Task item
Nothing in the data is to be left out; copy it exactly.

═════ Data supplied

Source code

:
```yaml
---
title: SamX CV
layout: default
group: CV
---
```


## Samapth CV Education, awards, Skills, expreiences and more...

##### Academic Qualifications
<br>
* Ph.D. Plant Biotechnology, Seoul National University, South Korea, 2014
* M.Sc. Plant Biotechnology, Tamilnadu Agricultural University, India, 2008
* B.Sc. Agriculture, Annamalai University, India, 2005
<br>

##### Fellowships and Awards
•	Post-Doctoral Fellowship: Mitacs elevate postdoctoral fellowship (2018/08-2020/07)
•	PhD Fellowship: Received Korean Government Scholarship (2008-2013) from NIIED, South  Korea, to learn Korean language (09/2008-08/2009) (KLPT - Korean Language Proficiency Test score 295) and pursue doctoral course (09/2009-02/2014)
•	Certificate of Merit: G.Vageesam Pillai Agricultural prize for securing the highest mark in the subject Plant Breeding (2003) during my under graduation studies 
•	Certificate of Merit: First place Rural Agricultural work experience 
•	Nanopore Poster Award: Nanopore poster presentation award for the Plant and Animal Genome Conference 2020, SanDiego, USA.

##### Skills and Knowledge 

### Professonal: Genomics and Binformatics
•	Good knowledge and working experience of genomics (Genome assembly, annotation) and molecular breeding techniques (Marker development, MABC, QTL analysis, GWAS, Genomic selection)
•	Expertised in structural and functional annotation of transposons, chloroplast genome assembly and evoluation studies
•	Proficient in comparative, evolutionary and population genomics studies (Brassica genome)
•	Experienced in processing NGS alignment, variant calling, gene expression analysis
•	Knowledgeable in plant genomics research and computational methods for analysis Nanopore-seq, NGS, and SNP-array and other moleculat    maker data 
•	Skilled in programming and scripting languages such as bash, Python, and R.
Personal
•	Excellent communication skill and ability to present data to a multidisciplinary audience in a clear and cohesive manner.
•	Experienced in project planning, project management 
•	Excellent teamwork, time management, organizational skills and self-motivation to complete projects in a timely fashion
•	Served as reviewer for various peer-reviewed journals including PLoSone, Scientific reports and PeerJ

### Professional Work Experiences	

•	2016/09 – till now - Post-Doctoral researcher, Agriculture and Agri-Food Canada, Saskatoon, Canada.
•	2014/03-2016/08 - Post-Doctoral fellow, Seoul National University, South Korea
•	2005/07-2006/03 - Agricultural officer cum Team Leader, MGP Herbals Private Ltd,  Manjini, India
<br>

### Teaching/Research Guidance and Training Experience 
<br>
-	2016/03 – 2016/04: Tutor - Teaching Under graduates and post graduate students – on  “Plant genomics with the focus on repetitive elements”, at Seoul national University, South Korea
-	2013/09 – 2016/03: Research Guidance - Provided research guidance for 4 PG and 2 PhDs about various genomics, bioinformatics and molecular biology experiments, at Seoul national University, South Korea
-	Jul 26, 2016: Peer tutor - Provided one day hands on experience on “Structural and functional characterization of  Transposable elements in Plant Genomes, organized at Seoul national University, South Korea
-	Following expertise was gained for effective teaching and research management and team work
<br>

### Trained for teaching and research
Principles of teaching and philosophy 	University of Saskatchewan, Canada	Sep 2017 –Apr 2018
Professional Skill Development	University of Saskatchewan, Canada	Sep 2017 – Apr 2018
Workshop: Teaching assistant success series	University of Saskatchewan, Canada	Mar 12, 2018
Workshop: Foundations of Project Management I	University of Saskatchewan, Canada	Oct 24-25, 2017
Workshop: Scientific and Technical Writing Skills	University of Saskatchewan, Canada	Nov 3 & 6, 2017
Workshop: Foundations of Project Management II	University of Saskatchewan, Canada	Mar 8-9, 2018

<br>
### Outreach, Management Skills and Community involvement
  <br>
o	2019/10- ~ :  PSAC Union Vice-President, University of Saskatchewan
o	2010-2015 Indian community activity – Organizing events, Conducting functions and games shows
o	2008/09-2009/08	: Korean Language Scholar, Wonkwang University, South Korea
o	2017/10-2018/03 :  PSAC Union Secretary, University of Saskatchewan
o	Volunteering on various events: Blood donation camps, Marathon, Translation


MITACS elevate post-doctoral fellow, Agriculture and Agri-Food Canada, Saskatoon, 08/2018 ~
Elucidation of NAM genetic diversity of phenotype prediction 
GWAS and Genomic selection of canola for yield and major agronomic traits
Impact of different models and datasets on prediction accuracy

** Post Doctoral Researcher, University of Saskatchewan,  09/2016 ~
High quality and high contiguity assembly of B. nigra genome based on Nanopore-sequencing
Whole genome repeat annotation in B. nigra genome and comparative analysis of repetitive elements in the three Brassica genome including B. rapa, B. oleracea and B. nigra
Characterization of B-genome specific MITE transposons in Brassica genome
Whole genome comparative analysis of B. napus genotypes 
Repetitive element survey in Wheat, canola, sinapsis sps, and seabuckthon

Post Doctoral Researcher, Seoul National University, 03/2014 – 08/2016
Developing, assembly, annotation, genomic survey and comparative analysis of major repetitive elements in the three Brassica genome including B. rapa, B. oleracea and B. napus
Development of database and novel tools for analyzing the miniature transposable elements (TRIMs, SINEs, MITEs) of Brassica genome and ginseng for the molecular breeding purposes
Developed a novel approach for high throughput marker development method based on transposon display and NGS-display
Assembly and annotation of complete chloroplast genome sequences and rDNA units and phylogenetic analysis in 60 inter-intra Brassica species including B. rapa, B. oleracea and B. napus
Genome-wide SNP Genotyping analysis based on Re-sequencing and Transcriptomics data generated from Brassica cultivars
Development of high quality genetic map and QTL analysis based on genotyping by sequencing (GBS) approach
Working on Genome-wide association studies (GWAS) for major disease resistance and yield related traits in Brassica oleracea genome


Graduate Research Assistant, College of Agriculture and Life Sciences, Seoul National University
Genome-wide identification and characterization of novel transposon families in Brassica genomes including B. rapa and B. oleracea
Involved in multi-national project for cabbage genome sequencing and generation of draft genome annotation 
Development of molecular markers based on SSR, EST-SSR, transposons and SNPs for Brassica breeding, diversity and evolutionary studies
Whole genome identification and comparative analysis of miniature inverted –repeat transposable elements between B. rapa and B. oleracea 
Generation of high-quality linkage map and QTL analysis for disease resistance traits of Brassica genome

══════════

Reply to the exercise
Source code

:
```yaml
---
title: SamX CV
layout: default
group: CV
---
```


## Samapth CV Education, awards, Skills, expreiences and more...

##### Academic Qualifications
<br>
* Ph.D. Plant Biotechnology, Seoul National University, South Korea, 2014
* M.Sc. Plant Biotechnology, Tamilnadu Agricultural University, India, 2008
* B.Sc. Agriculture, Annamalai University, India, 2005
<br>

##### Fellowships and Awards
•	Post-Doctoral Fellowship: Mitacs elevate postdoctoral fellowship (2018/08-2020/07)
•	PhD Fellowship: Received Korean Government Scholarship (2008-2013) from NIIED, South  Korea, to learn Korean language (09/2008-08/2009) (KLPT - Korean Language Proficiency Test score 295) and pursue doctoral course (09/2009-02/2014)
•	Certificate of Merit: G.Vageesam Pillai Agricultural prize for securing the highest mark in the subject Plant Breeding (2003) during my under graduation studies 
•	Certificate of Merit: First place Rural Agricultural work experience 
•	Nanopore Poster Award: Nanopore poster presentation award for the Plant and Animal Genome Conference 2020, SanDiego, USA.

##### Skills and Knowledge 

### Professonal: Genomics and Binformatics
•	Good knowledge and working experience of genomics (Genome assembly, annotation) and molecular breeding techniques (Marker development, MABC, QTL analysis, GWAS, Genomic selection)
•	Expertised in structural and functional annotation of transposons, chloroplast genome assembly and evoluation studies
•	Proficient in comparative, evolutionary and population genomics studies (Brassica genome)
•	Experienced in processing NGS alignment, variant calling, gene expression analysis
•	Knowledgeable in plant genomics research and computational methods for analysis Nanopore-seq, NGS, and SNP-array and other moleculat    maker data 
•	Skilled in programming and scripting languages such as bash, Python, and R.
Personal
•	Excellent communication skill and ability to present data to a multidisciplinary audience in a clear and cohesive manner.
•	Experienced in project planning, project management 
•	Excellent teamwork, time management, organizational skills and self-motivation to complete projects in a timely fashion
•	Served as reviewer for various peer-reviewed journals including PLoSone, Scientific reports and PeerJ

### Professional Work Experiences	

•	2016/09 – till now - Post-Doctoral researcher, Agriculture and Agri-Food Canada, Saskatoon, Canada.
•	2014/03-2016/08 - Post-Doctoral fellow, Seoul National University, South Korea
•	2005/07-2006/03 - Agricultural officer cum Team Leader, MGP Herbals Private Ltd,  Manjini, India
<br>

### Teaching/Research Guidance and Training Experience 
<br>
-	2016/03 – 2016/04: Tutor - Teaching Under graduates and post graduate students – on  “Plant genomics with the focus on repetitive elements”, at Seoul national University, South Korea
-	2013/09 – 2016/03: Research Guidance - Provided research guidance for 4 PG and 2 PhDs about various genomics, bioinformatics and molecular biology experiments, at Seoul national University, South Korea
-	Jul 26, 2016: Peer tutor - Provided one day hands on experience on “Structural and functional characterization of  Transposable elements in Plant Genomes, organized at Seoul national University, South Korea
-	Following expertise was gained for effective teaching and research management and team work
<br>

### Trained for teaching and research
Principles of teaching and philosophy 	University of Saskatchewan, Canada	Sep 2017 –Apr 2018
Professional Skill Development	University of Saskatchewan, Canada	Sep 2017 – Apr 2018
Workshop: Teaching assistant success series	University of Saskatchewan, Canada	Mar 12, 2018
Workshop: Foundations of Project Management I	University of Saskatchewan, Canada	Oct 24-25, 2017
Workshop: Scientific and Technical Writing Skills	University of Saskatchewan, Canada	Nov 3 & 6, 2017
Workshop: Foundations of Project Management II	University of Saskatchewan, Canada	Mar 8-9, 2018

<br>
### Outreach, Management Skills and Community involvement
  <br>
o	2019/10- ~ :  PSAC Union Vice-President, University of Saskatchewan
o	2010-2015 Indian community activity – Organizing events, Conducting functions and games shows
o	2008/09-2009/08	: Korean Language Scholar, Wonkwang University, South Korea
o	2017/10-2018/03 :  PSAC Union Secretary, University of Saskatchewan
o	Volunteering on various events: Blood donation camps, Marathon, Translation


MITACS elevate post-doctoral fellow, Agriculture and Agri-Food Canada, Saskatoon, 08/2018 ~
Elucidation of NAM genetic diversity of phenotype prediction 
GWAS and Genomic selection of canola for yield and major agronomic traits
Impact of different models and datasets on prediction accuracy

** Post Doctoral Researcher, University of Saskatchewan,  09/2016 ~
High quality and high contiguity assembly of B. nigra genome based on Nanopore-sequencing
Whole genome repeat annotation in B. nigra genome and comparative analysis of repetitive elements in the three Brassica genome including B. rapa, B. oleracea and B. nigra
Characterization of B-genome specific MITE transposons in Brassica genome
Whole genome comparative analysis of B. napus genotypes 
Repetitive element survey in Wheat, canola, sinapsis sps, and seabuckthon

Post Doctoral Researcher, Seoul National University, 03/2014 – 08/2016
Developing, assembly, annotation, genomic survey and comparative analysis of major repetitive elements in the three Brassica genome including B. rapa, B. oleracea and B. napus
Development of database and novel tools for analyzing the miniature transposable elements (TRIMs, SINEs, MITEs) of Brassica genome and ginseng for the molecular breeding purposes
Developed a novel approach for high throughput marker development method based on transposon display and NGS-display
Assembly and annotation of complete chloroplast genome sequences and rDNA units and phylogenetic analysis in 60 inter-intra Brassica species including B. rapa, B. oleracea and B. napus
Genome-wide SNP Genotyping analysis based on Re-sequencing and Transcriptomics data generated from Brassica cultivars
Development of high quality genetic map and QTL analysis based on genotyping by sequencing (GBS) approach
Working on Genome-wide association studies (GWAS) for major disease resistance and yield related traits in Brassica oleracea genome


Graduate Research Assistant, College of Agriculture and Life Sciences, Seoul National University
Genome-wide identification and characterization of novel transposon families in Brassica genomes including B. rapa and B. oleracea
Involved in multi-national project for cabbage genome sequencing and generation of draft genome annotation 
Development of molecular markers based on SSR, EST-SSR, transposons and SNPs for Brassica breeding, diversity and evolutionary studies
Whole genome identification and comparative analysis of miniature inverted –repeat transposable elements between B. rapa and B. oleracea 
Generation of high-quality linkage map and QTL analysis for disease resistance traits of Brassica genome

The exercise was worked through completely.